In September 2012, an upgrade was announced that would take the capacity available on the cable past the original design capacity of 2.56 terabits per second, to around 3 terabits per second.

==Construction==
Submarine cable laying commenced at the end of April 2009. The Guam to Papua New Guinea segment of the cable was completed in May 2009, with the ship Tyco Durable commencing on the 4 segments from Sydney to Papua New Guinea.

In June 2009, most cabling work south of Brisbane was completed, leaving two cable segments—from BU2 (Branching Unit) near Brisbane up to BU4 near Madang - to be laid before commissioning.

On 23 August 2009 the first light signal was transmitted over the completed cable from Sydney to Guam. This marked the completion of the submarine cabling work, and testing of the system began.

On 22 September 2009, Internode released a press release claiming successful transmission of IP packets across the cable, making it the first commercial entity to make use of the cable.

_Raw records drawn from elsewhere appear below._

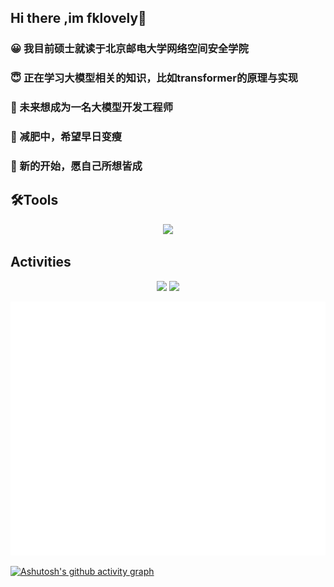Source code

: ## Hi there ,im fklovely👋



### 😀 我目前硕士就读于北京邮电大学网络空间安全学院
### 😇 正在学习大模型相关的知识，比如transformer的原理与实现
### 🥕 未来想成为一名大模型开发工程师
### 💬 减肥中，希望早日变瘦
### 🐯 新的开始，愿自己所想皆成



## 🛠Tools
<p align="center">
  <a href="https://skillicons.dev">
    <img src="https://skillicons.dev/icons?i=git,python,docker,c,java,vscode,pytorch,anaconda,github,pycharm,idea,mysql,spring,js,nginx&theme=light" />
  </a>
</p>
<!--
<p>
  <img src="https://img.shields.io/badge/SpringBoot-6DB33F?logo=SpringBoot&logoColor=white&style=flat" alt="Java Badge" height="120px" width="200px">
  <img src="https://img.shields.io/badge/Pytorch-EE4C2C?logo=PyTorch&logoColor=white&style=flat" alt="Java Badge" height="120px" width="160px">
  <img src="https://raw.githubusercontent.com/alexnaiman/alexnaiman/master/resources/dev/java.svg" height="550px" width="128px" style="vertical-align:top; margin:6px 4px"  alt=""/>
  <img src="https://raw.githubusercontent.com/alexnaiman/alexnaiman/master/resources/dev/python.svg" height="150px" width="160px" style="vertical-align:top; margin:6px 4px"  alt=""/> 
</p>
-->



## Activities

<p align="center">
  <img src="https://github-readme-stats.vercel.app/api?username=fklovely&show_icons=true&theme=transparent" >
  <img src="https://github-readme-stats.vercel.app/api/top-langs/?username=fklovely&layout=compact" width="510">
</p>


![](https://github.com/fklovely/fklovely/blob/main/metrics.classic.svg)

[![Ashutosh's github activity graph](https://github-readme-activity-graph.vercel.app/graph?username=fklovely&theme=vue)](https://github.com/ashutosh00710/github-readme-activity-graph)
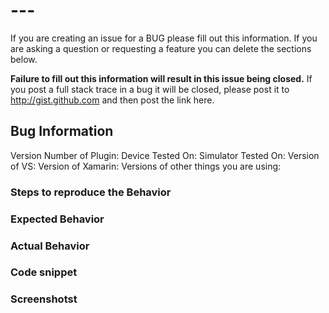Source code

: # ---

If you are creating an issue for a BUG please fill out this information. If you are asking a question or requesting a feature you can delete the sections below. 

**Failure to fill out this information will result in this issue being closed.** If you post a full stack trace in a bug it will be closed, please post it to http://gist.github.com and then post the link here.

## Bug Information

Version Number of Plugin:
Device Tested On:
Simulator Tested On:
Version of VS:
Version of Xamarin:
Versions of other things you are using:

### Steps to reproduce the Behavior

### Expected Behavior

### Actual Behavior

### Code snippet

### Screenshotst
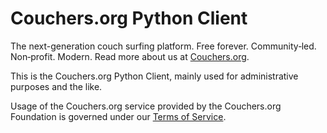 # Couchers.org Python Client

The next-generation couch surfing platform. Free forever. Community‑led. Non‑profit. Modern. Read more about us at [Couchers.org](https://couchers.org).

This is the Couchers.org Python Client, mainly used for administrative purposes and the like.

Usage of the Couchers.org service provided by the Couchers.org Foundation is governed under our [Terms of Service](https://app.couchers.org/terms).
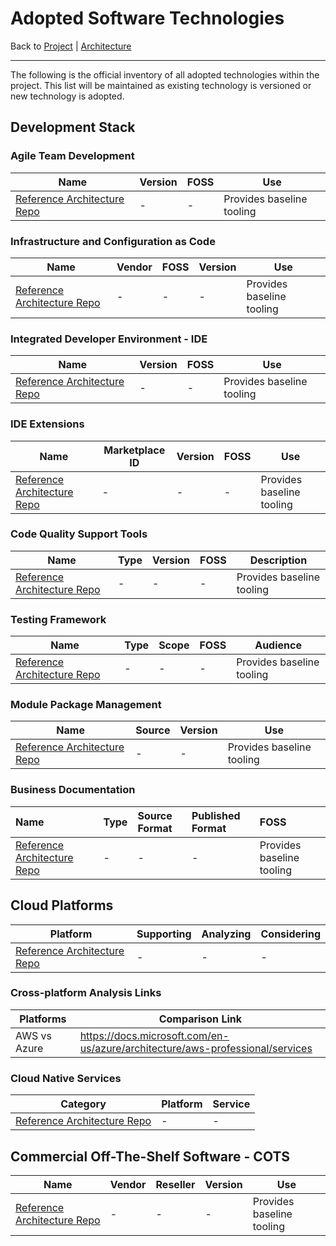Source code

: # Adopted Software Technologies

Back to [Project](../README.md) | [Architecture](README.md)

---

The following is the official inventory of all adopted technologies within the project. This list will be maintained as existing technology is versioned or new technology is adopted.

## Development Stack

### Agile Team Development

|Name|Version|FOSS|Use|
|----|-------|---|------|
|[Reference Architecture Repo](https://github.com/mygainwell/ets-architecture/blob/main/adopted-software-technologies.md#agile-team-development)|-|-|Provides baseline tooling|

### Infrastructure and Configuration as Code

|Name|Vendor|FOSS|Version|Use|
|---|---|---|---|---|
|[Reference Architecture Repo](https://github.com/mygainwell/ets-architecture/blob/main/adopted-software-technologies.md#infrastructure-and-Configuration-as-Code)|-|-|-|Provides baseline tooling|

### Integrated Developer Environment - IDE

|Name|Version|FOSS|Use|
|----|-------|------|---|
|[Reference Architecture Repo](https://github.com/mygainwell/ets-architecture/blob/main/adopted-software-technologies.md#integrated-developer-environment---ide)|-|-|Provides baseline tooling|

### IDE Extensions

|Name|Marketplace ID|Version|FOSS|Use|
|----|--------------|-------|---|---|
|[Reference Architecture Repo](https://github.com/mygainwell/ets-architecture/blob/main/adopted-software-technologies.md#ide-extensions)|-|-|-|Provides baseline tooling|

### Code Quality Support Tools

|Name|Type|Version|FOSS|Description|
|---|---|---|---|---|
|[Reference Architecture Repo](https://github.com/mygainwell/ets-architecture/blob/main/adopted-software-technologies.md#code-quality-support-tools)|-|-|-|Provides baseline tooling|


### Testing Framework

|Name|Type|Scope|FOSS|Audience|
|---|---|---|---|---|
|[Reference Architecture Repo](https://github.com/mygainwell/ets-architecture/blob/main/adopted-software-technologies.md#testing-framework)|-|-|-|Provides baseline tooling|

### Module Package Management

|Name|Source|Version|Use|
|----|------|-------|---|
|[Reference Architecture Repo](https://github.com/mygainwell/ets-architecture/blob/main/adopted-software-technologies.md#module-package-framework)|-|-|Provides baseline tooling|

### Business Documentation

| **Name** | **Type** | **Source Format** | **Published Format** | FOSS |
| :------- | :------- | :---------------- | :------------------- | :----|
|[Reference Architecture Repo](https://github.com/mygainwell/ets-architecture/blob/main/adopted-software-technologies.md#business-documentation)|-|-|-|Provides baseline tooling|

## Cloud Platforms

|Platform|Supporting|Analyzing|Considering|
|--------|----------|---------|-----------|
|[Reference Architecture Repo](https://github.com/mygainwell/ets-architecture/blob/main/adopted-software-technologies.md#cloud-platforms)|-|-|-|

### Cross-platform Analysis Links

|Platforms|Comparison Link|
|-------|----|
|AWS vs Azure|<https://docs.microsoft.com/en-us/azure/architecture/aws-professional/services>|

### Cloud Native Services

|Category                    |Platform|Service|
|----------------------------|--------|-------|
|[Reference Architecture Repo](https://github.com/mygainwell/ets-architecture/blob/main/adopted-software-technologies.md#cloud-native-services)|-|-|

## Commercial Off-The-Shelf Software - COTS

|Name|Vendor|Reseller|Version|Use|
|----|------|--------|-------|---|
|[Reference Architecture Repo](https://github.com/mygainwell/ets-architecture/blob/main/adopted-software-technologies.md#commercial-off-the-shelf-software---cots)|-|-|-|Provides baseline tooling|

The project was formally completed on 8 October 2009.

==Cable landing points==
The cable runs from Sydney to Guam. The cable landing points are:

- Cromer, New South Wales, Australia
- Madang, Papua New Guinea
- Piti, Guam

==Financial Realignment==
On 19 December 2008, it was reported that a "realignment of payments" was organised between PIPE, its PPC-1 customers, and Tyco Telecom, the primary contractor on the project. Some saw this as PPC-1 striking financial difficulties, however the timing of payments were realigned to allow Tyco to continue the work with respect to meeting the construction deadline of July 2009. PIPE delivered a media release confirming this realignment, and the signing of a memorandum of understanding with Tyco Telecom, and a key customer, to secure the financial go-ahead for the project. It confirmed that:

"On 1 December 2008 PIPE Networks announced that given the unacceptable delays in the credit approval process, the Board of PPC-1 (Bermuda) Ltd had decided to withdraw from proposed arrangements with those financiers."

Mr Roger Clarke, Chairman of PIPE Networks said "It is a testament to the commercial potential and importance of the project that an alternative agreement could be reached that sidestepped the debt markets for primary project financing. I congratulate the team who have been working tirelessly over the past three weeks to bring about this outstanding outcome."